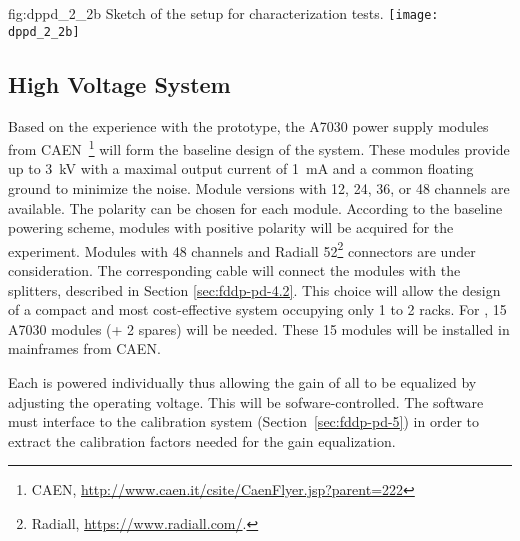 \begin{dunefigure}{fig:dppd_2_2b}
{Sketch of the setup for  characterization tests.}
\texttt{[image: dppd\_2\_2b]}
\end{dunefigure}

\subsection{High Voltage System}
\label{sec:fddp-pd-2.3}

Based on the experience with the  %
prototype, %
the A7030 power supply modules from CAEN~\footnote{CAEN\texttrademark{}, \url{http://www.caen.it/csite/CaenFlyer.jsp?parent=222}} 
will form the baseline design of the   system. 
These modules provide up to \SI{3}{kV} with a maximal output current of \SI{1}{mA} and a common floating ground to minimize the noise. Module versions with \num{12}, \num{24}, \num{36}, or \num{48}  channels are available. The  polarity can be chosen for each module. According to the baseline  powering scheme, modules with positive  polarity will be acquired for the experiment. Modules with \num{48}  channels and Radiall \num{52}\footnote{Radiall\texttrademark{}, \url{https://www.radiall.com/}.}  connectors are %
under consideration. The corresponding  cable will connect the modules with the  splitters, described in Section \ref{sec:fddp-pd-4.2}. This choice will allow the design of a compact and most cost-effective system occupying only %
\num{1} to \num{2} racks. %
For \dpnumpmtch {}, \num{15} A7030 modules (+ \num{2} spares) will be needed. These \num{15}  modules will be installed in mainframes from CAEN.

Each  is powered individually thus allowing the gain of all  to be equalized by adjusting the operating voltage. %
This will be sofware-controlled. The software must interface to the  calibration system (Section~\ref{sec:fddp-pd-5}) in order to extract the calibration factors needed for the gain equalization.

• _TASK GOAL_: With the pictures omitted, give every line above again exactly.

• _TASK ANSWER_:
 \begin{dunefigure}{fig:dppd_2_2b}
{Sketch of the setup for  characterization tests.}
\texttt{[image: dppd\_2\_2b]}
\end{dunefigure}

\subsection{High Voltage System}
\label{sec:fddp-pd-2.3}

Based on the experience with the  %
prototype, %
the A7030 power supply modules from CAEN~\footnote{CAEN\texttrademark{}, \url{http://www.caen.it/csite/CaenFlyer.jsp?parent=222}} 
will form the baseline design of the   system. 
These modules provide up to \SI{3}{kV} with a maximal output current of \SI{1}{mA} and a common floating ground to minimize the noise. Module versions with \num{12}, \num{24}, \num{36}, or \num{48}  channels are available. The  polarity can be chosen for each module. According to the baseline  powering scheme, modules with positive  polarity will be acquired for the experiment. Modules with \num{48}  channels and Radiall \num{52}\footnote{Radiall\texttrademark{}, \url{https://www.radiall.com/}.}  connectors are %
under consideration. The corresponding  cable will connect the modules with the  splitters, described in Section \ref{sec:fddp-pd-4.2}. This choice will allow the design of a compact and most cost-effective system occupying only %
\num{1} to \num{2} racks. %
For \dpnumpmtch {}, \num{15} A7030 modules (+ \num{2} spares) will be needed. These \num{15}  modules will be installed in mainframes from CAEN.

Each  is powered individually thus allowing the gain of all  to be equalized by adjusting the operating voltage. %
This will be sofware-controlled. The software must interface to the  calibration system (Section~\ref{sec:fddp-pd-5}) in order to extract the calibration factors needed for the gain equalization.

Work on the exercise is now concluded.